Der 22-Jährige aus Finnland stürmte am Morgen in den Unterricht und schoss wahllos auf seine Mitschüler.

Helsinki. "Ich lebe allein mit meiner Katze und will keine Kinder haben", offenbarte Matti Juhani Saari (22), ein stiller Bewohner des Studentenwohnheims im finnischen Kauhajoki, im Internet über sich. Als seine Hauptinteressen gibt er dann aber "Computer, Waffen, Sex und Bier" an. Ehe er gestern maskiert und bewaffnet in seine eigene Berufsschule marschierte und zehn Mitschüler während des Unterrichts ermordete, war auf seiner Internet-Seite viel über die dunkle Seite des jungen Mannes zu lesen, über seine Gewaltfantasien: Jeder konnte dort sehen, wie sich Saari erst bei Schüssen mit seiner Pistole in Richtung Kamera zeigte, um dann dem Betrachter auf Englisch zu sagen: "Du wirst als Nächster sterben." Am Ende starb Saari selbst - durch eine Kugel, die er sich in den Kopf geschossen hatte.

Die Polizei fand in seiner Wohnung zwei Zettel, auf denen der Amokläufer "Hass auf die Menschheit" äußerte. Er habe die Tat seit 2002 geplant. "Die Lösung ist eine Walther22", schrieb er in seiner Botschaft. Im Forum "Suomi24" gab Saari als Hobbys Schießen an. Als Filmgeschmack nannte er "Horror". Für YouTube ließ er sich mehrfach bei Schießübungen filmen. Und im Internet fand sich eine Datei mit dem Titel "Massaker in Kauhajoki" unter seinem Namen.

Welche schreckliche Tat Saari plante, der eine Ausbildung im Hotel- und Gaststättengewerbe gemacht hatte, scheint trotzdem niemand bemerkt zu haben. Die Mitbewohner in seinem Studentenwohnheim beschrieben den Amokläufer gegenüber der Zeitung "Iltalehti" als zurückhaltenden jungen Mann, der in seiner Wohnung gelegentlich Schlagzeug spielte. "Er hatte ein Elektroschlagzeug, auf dem er auch spät am Abend noch spielte. Er hatte keine Freundin. Er war ein ruhiger Mensch", sagt ein junger Berufsschüler. "Er war wie jeder von uns. Ruhig, aber kein bisschen isoliert", erklärte eine Nachbarin.

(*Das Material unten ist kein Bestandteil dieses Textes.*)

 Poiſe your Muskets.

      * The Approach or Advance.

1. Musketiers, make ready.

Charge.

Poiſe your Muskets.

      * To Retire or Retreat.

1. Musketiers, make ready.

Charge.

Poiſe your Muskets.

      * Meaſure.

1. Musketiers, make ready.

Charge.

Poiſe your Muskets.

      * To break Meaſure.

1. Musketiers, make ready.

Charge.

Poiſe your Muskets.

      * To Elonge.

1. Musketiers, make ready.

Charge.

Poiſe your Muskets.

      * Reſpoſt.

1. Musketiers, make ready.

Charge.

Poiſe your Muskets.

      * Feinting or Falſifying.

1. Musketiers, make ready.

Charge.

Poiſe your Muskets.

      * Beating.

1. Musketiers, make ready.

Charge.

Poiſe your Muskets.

Auch einem Polizeibeamten fiel weniger als 24 Stunden vor dem vielfachen Mord nichts Ungewöhnliches an dem Inhaber eines Waffenscheins mit dazugehöriger halbautomatischer Pistole vom Typ Walther P22 auf. Er unterhielt sich mit ihm wegen der Gewaltvideos auf YouTube, die immerhin auch der Polizei aufgefallen waren. Dort war auch von "Krieg" die Rede. Der Beamte sah nach dem Gespräch dennoch keinen Grund zum Einschreiten. Auch die Waffe wurde Saari nicht entzogen. Der Finne hatte im Sommer zum ersten Mal einen Waffenschein beantragt und ihn auch anstandslos bekommen.

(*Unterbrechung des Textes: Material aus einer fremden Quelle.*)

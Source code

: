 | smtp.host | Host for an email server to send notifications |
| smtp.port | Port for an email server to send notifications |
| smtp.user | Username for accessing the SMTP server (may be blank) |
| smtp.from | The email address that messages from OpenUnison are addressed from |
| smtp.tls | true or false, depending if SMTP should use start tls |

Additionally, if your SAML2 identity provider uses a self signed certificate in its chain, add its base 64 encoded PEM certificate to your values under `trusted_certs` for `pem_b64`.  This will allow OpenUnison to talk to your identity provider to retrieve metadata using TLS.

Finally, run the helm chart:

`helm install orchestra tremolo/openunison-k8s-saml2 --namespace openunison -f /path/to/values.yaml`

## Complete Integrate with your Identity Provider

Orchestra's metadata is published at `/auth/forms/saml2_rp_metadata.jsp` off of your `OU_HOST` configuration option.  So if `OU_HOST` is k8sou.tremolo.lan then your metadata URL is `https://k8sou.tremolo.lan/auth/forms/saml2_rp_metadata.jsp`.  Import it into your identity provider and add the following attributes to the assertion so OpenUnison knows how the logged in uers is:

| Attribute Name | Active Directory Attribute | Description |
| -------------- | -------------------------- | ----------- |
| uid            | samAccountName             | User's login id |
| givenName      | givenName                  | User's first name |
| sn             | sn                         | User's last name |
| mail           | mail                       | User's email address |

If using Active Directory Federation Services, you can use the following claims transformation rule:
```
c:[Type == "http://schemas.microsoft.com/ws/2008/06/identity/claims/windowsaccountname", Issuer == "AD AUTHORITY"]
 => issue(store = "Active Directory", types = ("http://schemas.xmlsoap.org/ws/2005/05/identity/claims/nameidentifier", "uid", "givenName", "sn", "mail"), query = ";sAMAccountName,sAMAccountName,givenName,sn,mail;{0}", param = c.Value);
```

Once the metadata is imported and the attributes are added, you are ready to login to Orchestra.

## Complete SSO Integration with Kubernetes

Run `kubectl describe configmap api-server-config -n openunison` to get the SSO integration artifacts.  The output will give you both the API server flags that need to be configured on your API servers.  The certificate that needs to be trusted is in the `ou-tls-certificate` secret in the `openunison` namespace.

Jetzt starben zehn Mitschüler durch Kugeln aus dieser Pistole. Die Zahl der Verletzten war gestern noch unklar. Augenzeugenberichten zufolge brach in der Schule Panik aus, als der Täter das Feuer auf seine Mitschüler eröffnete. Hausmeister Jukka Forsberg berichtete, zunächst Schüsse und Schreie gehört zu haben. "Dann kamen zwei Mädchen in mein Zimmer und sagten, dass ein unheimlicher Mann um sich schießt", so Forsberg. Er habe einen Mann gesehen, der eine große schwarze Tasche in einem Korridor abstellte, in einen Klassenraum ging und die Tür hinter sich schloss. "Ich habe durch das Fenster geguckt und er hat sofort auf mich geschossen", sagte Forsberg weiter. "Er hat auf mich gefeuert, aber ich bin im Zickzack gelaufen. Ich bin um mein Leben gerannt."

Polizeisprecher Jari Neulaniemi sagte, der Täter habe - vermutlich in der Tasche - Sprengsätze, Brandbomben oder Molotowcocktails bei sich gehabt, die mehrere Feuer auslösten. Einige der Toten waren bis zur Unkenntlichkeit verbrannt.

"Wir haben einen tragischen Tag erlebt", sagte Ministerpräsident Matti Vanhanen. Er rief den heutigen Mittwoch zum nationalen Trauertag aus. In Finnland befinden sich 1,6 Millionen Schusswaffen im Besitz von Privatpersonen. Das Land liegt damit hinter den USA und dem Jemen weltweit an dritter Stelle.